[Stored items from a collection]
---*---

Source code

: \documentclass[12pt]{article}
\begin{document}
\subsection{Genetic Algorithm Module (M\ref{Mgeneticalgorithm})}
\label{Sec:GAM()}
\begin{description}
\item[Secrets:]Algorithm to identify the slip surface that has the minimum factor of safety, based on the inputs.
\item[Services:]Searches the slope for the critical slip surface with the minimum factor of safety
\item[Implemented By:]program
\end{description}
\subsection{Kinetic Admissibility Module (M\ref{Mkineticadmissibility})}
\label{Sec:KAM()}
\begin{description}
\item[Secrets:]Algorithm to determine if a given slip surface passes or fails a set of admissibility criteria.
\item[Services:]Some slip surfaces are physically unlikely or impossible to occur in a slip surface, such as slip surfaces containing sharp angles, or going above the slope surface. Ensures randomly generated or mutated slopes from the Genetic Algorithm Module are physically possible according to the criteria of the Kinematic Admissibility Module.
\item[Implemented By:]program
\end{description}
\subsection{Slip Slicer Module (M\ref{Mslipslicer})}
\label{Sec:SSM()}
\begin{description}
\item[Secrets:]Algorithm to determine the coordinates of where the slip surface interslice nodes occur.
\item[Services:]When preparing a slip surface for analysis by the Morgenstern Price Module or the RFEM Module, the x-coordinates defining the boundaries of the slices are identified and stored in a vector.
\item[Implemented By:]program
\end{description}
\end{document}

---*---

**THE TASK:** In full and without alteration, write out the data above.

**RESPONSE FOR THIS EXERCISE:**
Source code

: \documentclass[12pt]{article}
\begin{document}
\subsection{Genetic Algorithm Module (M\ref{Mgeneticalgorithm})}
\label{Sec:GAM()}
\begin{description}
\item[Secrets:]Algorithm to identify the slip surface that has the minimum factor of safety, based on the inputs.
\item[Services:]Searches the slope for the critical slip surface with the minimum factor of safety
\item[Implemented By:]program
\end{description}
\subsection{Kinetic Admissibility Module (M\ref{Mkineticadmissibility})}
\label{Sec:KAM()}
\begin{description}
\item[Secrets:]Algorithm to determine if a given slip surface passes or fails a set of admissibility criteria.
\item[Services:]Some slip surfaces are physically unlikely or impossible to occur in a slip surface, such as slip surfaces containing sharp angles, or going above the slope surface. Ensures randomly generated or mutated slopes from the Genetic Algorithm Module are physically possible according to the criteria of the Kinematic Admissibility Module.
\item[Implemented By:]program
\end{description}
\subsection{Slip Slicer Module (M\ref{Mslipslicer})}
\label{Sec:SSM()}
\begin{description}
\item[Secrets:]Algorithm to determine the coordinates of where the slip surface interslice nodes occur.
\item[Services:]When preparing a slip surface for analysis by the Morgenstern Price Module or the RFEM Module, the x-coordinates defining the boundaries of the slices are identified and stored in a vector.
\item[Implemented By:]program
\end{description}
\end{document}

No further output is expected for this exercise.